Seit Juli 2024 haben die Jurten Solarstrom und seit Mai auch heißes Wasser, das durch Solarthermie betrieben wird – dies funktionierte bis Mitte November einwandfrei. Die Steinringe haben sich im November-Starkregen sehr gut bewährt. Die Drainage muss noch vertieft und mit einem Abfluss versehen werden. Ebenso wurde eine Vorrichtung an den Seitenwänden angebracht, damit das Regenwasser ausschließlich nach außen abfließt (bei starkem Regen lief es sonst auch in die Jurte).
Für 2024 ist eine Sommerabdeckung aus einem atmungsaktiven „Goretex“-ähnlichen Material geplant, die optisch ansprechender ist.
Derzeit werden noch die Toiletten, die Küche und der Gemeinschaftsbereich fertiggestellt, ebenso die Sauna.

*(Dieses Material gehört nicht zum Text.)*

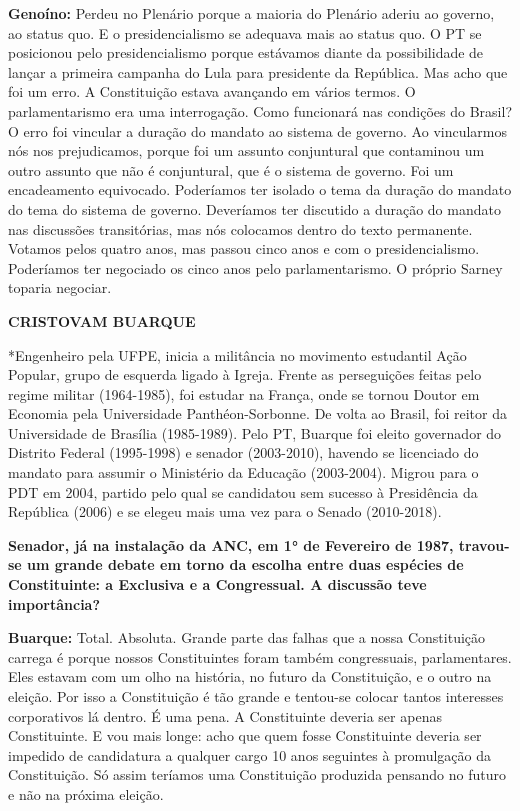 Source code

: \textbf{Genoíno:} Perdeu no Plenário porque a maioria do Plenário aderiu
ao governo, ao status quo. E o presidencialismo se adequava mais ao
status quo. O PT se posicionou pelo presidencialismo porque estávamos
diante da possibilidade de lançar a primeira campanha do Lula para
presidente da República. Mas acho que foi um erro. A Constituição estava
avançando em vários termos. O parlamentarismo era uma interrogação. Como
funcionará nas condições do Brasil? O erro foi vincular a duração do
mandato ao sistema de governo. Ao vincularmos nós nos prejudicamos,
porque foi um assunto conjuntural que contaminou um outro assunto que
não é conjuntural, que é o sistema de governo. Foi um encadeamento
equivocado. Poderíamos ter isolado o tema da duração do mandato do tema
do sistema de governo. Deveríamos ter discutido a duração do mandato nas
discussões transitórias, mas nós colocamos dentro do texto permanente.
Votamos pelos quatro anos, mas passou cinco anos e com o
presidencialismo. Poderíamos ter negociado os cinco anos pelo
parlamentarismo. O próprio Sarney toparia negociar.

\textbf{CRISTOVAM BUARQUE}

*Engenheiro pela UFPE, inicia a militância no movimento estudantil Ação
Popular, grupo de esquerda ligado à Igreja. Frente as perseguições
feitas pelo regime militar (1964-1985), foi estudar na França, onde se
tornou Doutor em Economia pela Universidade Panthéon-Sorbonne. De volta
ao Brasil, foi reitor da Universidade de Brasília (1985-1989). Pelo PT,
Buarque foi eleito governador do Distrito Federal (1995-1998) e senador
(2003-2010), havendo se licenciado do mandato para assumir o Ministério
da Educação (2003-2004). Migrou para o PDT em 2004, partido pelo qual se
candidatou sem sucesso à Presidência da República (2006) e se elegeu
mais uma vez para o Senado (2010-2018).

\textbf{Senador, já na instalação da ANC, em 1° de Fevereiro de 1987,
travou-se um grande debate em torno da escolha entre duas espécies de
Constituinte: a Exclusiva e a Congressual. A discussão teve
importância?}

\textbf{Buarque:} Total. Absoluta. Grande parte das falhas que a nossa
Constituição carrega é porque nossos Constituintes foram também
congressuais, parlamentares. Eles estavam com um olho na história, no
futuro da Constituição, e o outro na eleição. Por isso a Constituição é
tão grande e tentou-se colocar tantos interesses corporativos lá dentro.
É uma pena. A Constituinte deveria ser apenas Constituinte. E vou mais
longe: acho que quem fosse Constituinte deveria ser impedido de
candidatura a qualquer cargo 10 anos seguintes à promulgação da
Constituição. Só assim teríamos uma Constituição produzida pensando no
futuro e não na próxima eleição.

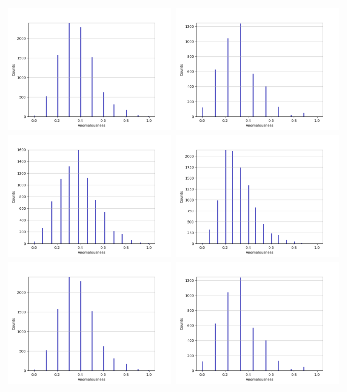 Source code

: \begin{figure}[!t]
\centering
\includegraphics[width=1.7in]{static/bullseye_hierarchical.png}
\includegraphics[width=1.7in]{static/spiral_hierarchical.png}
\includegraphics[width=1.7in]{static/interlocking_tori_hierarchical.png}
\includegraphics[width=1.7in]{static/skewer_hierarchical.png}
\includegraphics[width=1.7in]{static/bullseye_hierarchical.png}
\includegraphics[width=1.7in]{static/spiral_hierarchical.png}

\end{figure}
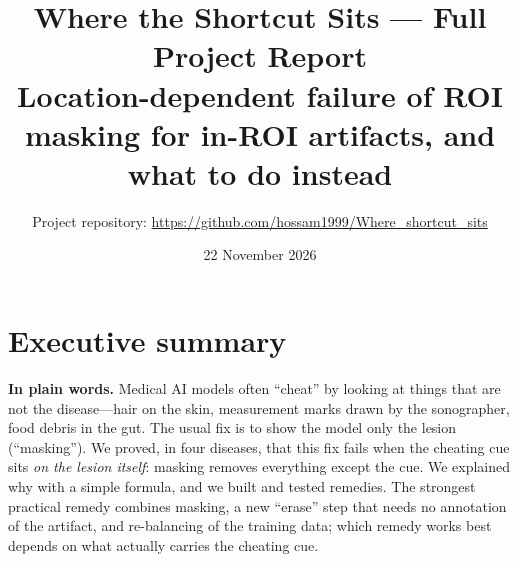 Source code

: \documentclass[11pt,a4paper]{article}
\title{Where the Shortcut Sits --- Full Project Report\\\large Location-dependent failure of ROI masking for in-ROI artifacts, and what to do instead}
\author{Project repository: \url{https://github.com/hossam1999/Where_shortcut_sits}}
\date{22 November 2026}
\newcommand{\plain}[1]{\par\noindent\colorbox{blue!6}{\parbox{\dimexpr\linewidth-2\fboxsep}{\textbf{In plain words.} #1}}\par\medskip}
\begin{document}
\sloppy
\maketitle
\tableofcontents
\newpage

\section{Executive summary}
\plain{Medical AI models often ``cheat'' by looking at things that are not the disease---hair on the skin, measurement
marks drawn by the sonographer, food debris in the gut. The usual fix is to show the model only the lesion (``masking'').
We proved, in four diseases, that this fix fails when the cheating cue sits \emph{on the lesion itself}: masking removes
everything except the cue. We explained why with a simple formula, and we built and tested remedies. The strongest
practical remedy combines masking, a new ``erase'' step that needs no annotation of the artifact, and re-balancing of the
training data; which remedy works best depends on what actually carries the cheating cue.}
\end{document}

Ab Mai 2025 sollen vier der Jurten als Ruheoasen an Eco-Touristen vermietet werden. Die gewonnenen Erfahrungen aus den drei Jahren des Jurtenbaus sollen für neue Projekte genutzt werden. Prinzipiell sind die Jurten nun auch ganzjährig nutzbar. Eine Nano-Carbon-Heizung könnte noch eingebaut werden, aber das Duschen im Freiluftbad bleibt nur den abgehärtetsten Jurtenbewohnern vorbehalten.